• [Try it] Entries follow. Return each line that contains the word "вознаграждение".

• [Data extract]
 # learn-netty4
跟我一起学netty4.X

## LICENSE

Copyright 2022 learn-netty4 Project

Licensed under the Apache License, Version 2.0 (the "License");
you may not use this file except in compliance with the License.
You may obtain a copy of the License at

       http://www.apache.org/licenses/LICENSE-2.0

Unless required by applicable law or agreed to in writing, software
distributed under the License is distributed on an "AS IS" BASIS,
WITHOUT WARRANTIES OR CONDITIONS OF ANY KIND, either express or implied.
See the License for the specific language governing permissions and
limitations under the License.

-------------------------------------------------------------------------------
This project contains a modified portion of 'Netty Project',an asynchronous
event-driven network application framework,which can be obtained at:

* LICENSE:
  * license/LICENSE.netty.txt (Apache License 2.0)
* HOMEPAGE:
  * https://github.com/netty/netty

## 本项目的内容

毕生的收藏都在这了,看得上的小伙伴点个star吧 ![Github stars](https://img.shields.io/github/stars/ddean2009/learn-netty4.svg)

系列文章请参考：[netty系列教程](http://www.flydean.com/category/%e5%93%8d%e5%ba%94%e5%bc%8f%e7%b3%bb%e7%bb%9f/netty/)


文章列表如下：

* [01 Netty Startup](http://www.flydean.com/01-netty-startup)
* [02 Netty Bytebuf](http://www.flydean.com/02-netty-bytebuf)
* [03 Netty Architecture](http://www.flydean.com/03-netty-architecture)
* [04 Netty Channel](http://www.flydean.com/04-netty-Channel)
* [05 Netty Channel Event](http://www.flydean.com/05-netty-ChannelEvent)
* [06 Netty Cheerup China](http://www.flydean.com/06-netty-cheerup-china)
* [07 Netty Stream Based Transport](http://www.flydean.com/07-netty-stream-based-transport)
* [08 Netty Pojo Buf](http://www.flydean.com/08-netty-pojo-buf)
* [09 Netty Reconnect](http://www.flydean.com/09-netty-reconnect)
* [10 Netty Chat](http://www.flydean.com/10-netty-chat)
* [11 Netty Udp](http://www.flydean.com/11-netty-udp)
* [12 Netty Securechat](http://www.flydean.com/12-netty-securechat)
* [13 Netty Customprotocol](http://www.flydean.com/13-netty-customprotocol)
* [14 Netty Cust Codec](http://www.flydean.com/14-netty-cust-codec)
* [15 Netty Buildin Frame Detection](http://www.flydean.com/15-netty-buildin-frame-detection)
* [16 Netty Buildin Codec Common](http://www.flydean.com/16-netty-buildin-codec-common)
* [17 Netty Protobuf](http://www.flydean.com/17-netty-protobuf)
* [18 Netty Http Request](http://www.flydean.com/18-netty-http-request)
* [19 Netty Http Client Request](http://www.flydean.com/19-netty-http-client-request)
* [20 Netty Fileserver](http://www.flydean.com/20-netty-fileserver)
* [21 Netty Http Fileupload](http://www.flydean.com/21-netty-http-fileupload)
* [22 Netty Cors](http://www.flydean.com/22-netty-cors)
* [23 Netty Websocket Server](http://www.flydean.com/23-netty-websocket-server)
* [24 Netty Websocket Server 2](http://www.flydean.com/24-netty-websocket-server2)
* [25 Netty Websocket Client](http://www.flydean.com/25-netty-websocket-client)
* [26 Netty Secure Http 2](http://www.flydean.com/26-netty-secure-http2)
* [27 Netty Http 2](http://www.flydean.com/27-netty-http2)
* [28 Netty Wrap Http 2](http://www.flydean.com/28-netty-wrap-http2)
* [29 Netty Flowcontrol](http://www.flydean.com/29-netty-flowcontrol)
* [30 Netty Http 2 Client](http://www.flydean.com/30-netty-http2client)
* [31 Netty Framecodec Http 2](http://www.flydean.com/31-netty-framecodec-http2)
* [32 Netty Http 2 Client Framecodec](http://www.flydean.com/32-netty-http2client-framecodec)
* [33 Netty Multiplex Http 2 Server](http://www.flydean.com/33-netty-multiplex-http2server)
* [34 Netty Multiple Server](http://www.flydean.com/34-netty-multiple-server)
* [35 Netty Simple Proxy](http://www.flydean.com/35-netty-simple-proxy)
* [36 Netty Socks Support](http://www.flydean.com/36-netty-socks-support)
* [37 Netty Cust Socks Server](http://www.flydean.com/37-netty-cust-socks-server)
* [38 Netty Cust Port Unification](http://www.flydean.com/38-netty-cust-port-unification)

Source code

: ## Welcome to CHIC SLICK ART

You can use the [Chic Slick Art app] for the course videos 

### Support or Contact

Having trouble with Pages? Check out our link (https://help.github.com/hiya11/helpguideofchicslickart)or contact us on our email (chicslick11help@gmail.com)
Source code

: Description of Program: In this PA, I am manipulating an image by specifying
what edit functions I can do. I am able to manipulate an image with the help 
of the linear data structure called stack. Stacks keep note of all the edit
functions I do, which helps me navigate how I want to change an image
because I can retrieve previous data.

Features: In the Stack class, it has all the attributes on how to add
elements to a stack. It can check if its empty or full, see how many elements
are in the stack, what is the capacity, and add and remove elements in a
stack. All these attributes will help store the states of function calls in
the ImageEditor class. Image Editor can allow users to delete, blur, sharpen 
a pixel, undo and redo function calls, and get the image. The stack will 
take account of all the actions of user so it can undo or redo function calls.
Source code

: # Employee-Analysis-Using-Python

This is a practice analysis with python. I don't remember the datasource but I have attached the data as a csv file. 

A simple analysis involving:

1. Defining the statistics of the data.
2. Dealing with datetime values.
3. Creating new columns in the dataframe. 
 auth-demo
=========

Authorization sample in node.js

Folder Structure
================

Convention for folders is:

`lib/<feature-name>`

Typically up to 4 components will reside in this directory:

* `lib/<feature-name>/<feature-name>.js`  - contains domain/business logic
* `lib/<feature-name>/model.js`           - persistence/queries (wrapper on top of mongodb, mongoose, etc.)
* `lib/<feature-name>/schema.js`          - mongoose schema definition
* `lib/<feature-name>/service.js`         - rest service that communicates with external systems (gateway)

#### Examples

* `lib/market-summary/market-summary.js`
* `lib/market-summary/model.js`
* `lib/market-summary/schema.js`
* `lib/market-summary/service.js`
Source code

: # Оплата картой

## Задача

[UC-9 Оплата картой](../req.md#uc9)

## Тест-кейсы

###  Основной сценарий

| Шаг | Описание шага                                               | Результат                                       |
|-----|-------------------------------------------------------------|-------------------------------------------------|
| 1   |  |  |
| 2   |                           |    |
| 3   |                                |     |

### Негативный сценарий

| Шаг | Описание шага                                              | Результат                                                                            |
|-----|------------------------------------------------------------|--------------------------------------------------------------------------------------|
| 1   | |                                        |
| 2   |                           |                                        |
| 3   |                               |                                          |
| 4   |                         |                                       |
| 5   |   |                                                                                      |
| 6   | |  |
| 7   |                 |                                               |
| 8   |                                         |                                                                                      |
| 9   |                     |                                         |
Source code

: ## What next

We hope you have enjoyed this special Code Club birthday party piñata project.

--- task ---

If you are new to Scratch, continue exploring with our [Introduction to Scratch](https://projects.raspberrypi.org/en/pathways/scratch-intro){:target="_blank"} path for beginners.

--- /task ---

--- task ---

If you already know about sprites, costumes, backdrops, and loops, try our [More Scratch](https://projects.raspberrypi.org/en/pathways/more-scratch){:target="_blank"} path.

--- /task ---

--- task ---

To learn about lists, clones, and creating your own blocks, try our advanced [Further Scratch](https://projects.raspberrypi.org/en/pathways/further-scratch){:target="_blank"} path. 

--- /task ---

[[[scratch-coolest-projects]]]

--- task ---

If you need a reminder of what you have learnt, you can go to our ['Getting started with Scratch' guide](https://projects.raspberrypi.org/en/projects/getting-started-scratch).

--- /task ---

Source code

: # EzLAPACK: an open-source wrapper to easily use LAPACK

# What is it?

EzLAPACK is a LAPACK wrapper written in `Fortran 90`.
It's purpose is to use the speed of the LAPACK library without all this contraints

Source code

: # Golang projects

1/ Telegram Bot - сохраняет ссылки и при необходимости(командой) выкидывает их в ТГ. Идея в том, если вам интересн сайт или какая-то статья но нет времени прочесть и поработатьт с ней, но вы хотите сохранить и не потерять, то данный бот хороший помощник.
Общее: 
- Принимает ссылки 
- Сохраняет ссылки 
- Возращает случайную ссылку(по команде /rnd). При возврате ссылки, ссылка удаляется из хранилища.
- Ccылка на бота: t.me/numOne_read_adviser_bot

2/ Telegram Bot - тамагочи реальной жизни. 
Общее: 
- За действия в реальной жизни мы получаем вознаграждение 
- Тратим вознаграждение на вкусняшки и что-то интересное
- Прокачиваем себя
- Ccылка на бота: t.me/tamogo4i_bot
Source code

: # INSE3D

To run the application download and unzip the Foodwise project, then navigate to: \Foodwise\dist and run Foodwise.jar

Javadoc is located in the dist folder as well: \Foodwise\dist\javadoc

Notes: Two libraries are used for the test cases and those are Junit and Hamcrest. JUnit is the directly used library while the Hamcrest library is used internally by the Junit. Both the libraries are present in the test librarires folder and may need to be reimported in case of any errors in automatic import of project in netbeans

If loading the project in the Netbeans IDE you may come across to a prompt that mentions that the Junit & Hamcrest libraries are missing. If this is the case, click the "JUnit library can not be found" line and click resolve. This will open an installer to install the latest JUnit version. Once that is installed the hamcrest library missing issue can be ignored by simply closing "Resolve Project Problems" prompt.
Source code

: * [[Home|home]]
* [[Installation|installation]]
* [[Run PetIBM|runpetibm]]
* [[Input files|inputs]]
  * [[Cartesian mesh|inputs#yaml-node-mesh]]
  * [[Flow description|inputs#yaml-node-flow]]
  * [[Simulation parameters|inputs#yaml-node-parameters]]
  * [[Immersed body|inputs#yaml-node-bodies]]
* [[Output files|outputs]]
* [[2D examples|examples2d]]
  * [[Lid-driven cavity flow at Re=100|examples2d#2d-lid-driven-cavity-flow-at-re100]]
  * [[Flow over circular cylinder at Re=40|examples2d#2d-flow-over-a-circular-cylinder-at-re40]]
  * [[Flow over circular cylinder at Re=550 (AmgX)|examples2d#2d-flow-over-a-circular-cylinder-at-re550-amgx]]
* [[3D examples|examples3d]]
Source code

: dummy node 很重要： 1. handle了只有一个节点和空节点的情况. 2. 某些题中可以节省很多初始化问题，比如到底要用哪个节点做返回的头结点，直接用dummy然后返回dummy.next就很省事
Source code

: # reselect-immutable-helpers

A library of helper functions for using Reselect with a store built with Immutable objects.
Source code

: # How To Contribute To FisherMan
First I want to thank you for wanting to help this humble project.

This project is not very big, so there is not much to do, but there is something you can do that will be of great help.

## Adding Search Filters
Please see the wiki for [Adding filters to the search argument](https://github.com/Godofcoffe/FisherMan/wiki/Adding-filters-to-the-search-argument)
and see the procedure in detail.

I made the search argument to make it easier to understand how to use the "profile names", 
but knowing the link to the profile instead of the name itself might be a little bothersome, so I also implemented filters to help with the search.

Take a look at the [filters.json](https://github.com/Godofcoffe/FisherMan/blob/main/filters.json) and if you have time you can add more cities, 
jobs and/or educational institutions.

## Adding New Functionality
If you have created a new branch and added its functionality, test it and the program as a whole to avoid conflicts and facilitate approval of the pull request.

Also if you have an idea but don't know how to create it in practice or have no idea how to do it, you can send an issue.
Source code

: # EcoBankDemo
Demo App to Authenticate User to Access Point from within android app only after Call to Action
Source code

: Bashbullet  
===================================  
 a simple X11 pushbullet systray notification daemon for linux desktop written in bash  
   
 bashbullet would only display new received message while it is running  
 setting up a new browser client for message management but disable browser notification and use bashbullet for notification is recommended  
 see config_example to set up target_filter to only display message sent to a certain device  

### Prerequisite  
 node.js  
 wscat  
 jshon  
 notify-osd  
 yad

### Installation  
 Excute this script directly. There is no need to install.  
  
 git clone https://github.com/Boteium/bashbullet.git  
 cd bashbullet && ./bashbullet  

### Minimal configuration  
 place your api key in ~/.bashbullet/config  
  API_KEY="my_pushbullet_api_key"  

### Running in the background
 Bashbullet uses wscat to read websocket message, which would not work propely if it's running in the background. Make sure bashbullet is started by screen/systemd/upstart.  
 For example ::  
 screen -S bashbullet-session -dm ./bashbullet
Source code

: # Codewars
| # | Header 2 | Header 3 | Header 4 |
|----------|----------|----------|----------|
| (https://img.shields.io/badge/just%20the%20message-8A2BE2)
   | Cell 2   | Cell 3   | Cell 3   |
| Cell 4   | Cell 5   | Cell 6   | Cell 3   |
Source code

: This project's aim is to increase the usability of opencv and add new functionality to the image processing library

• [Your solution]
- За действия в реальной жизни мы получаем вознаграждение 
- Тратим вознаграждение на вкусняшки и что-то интересное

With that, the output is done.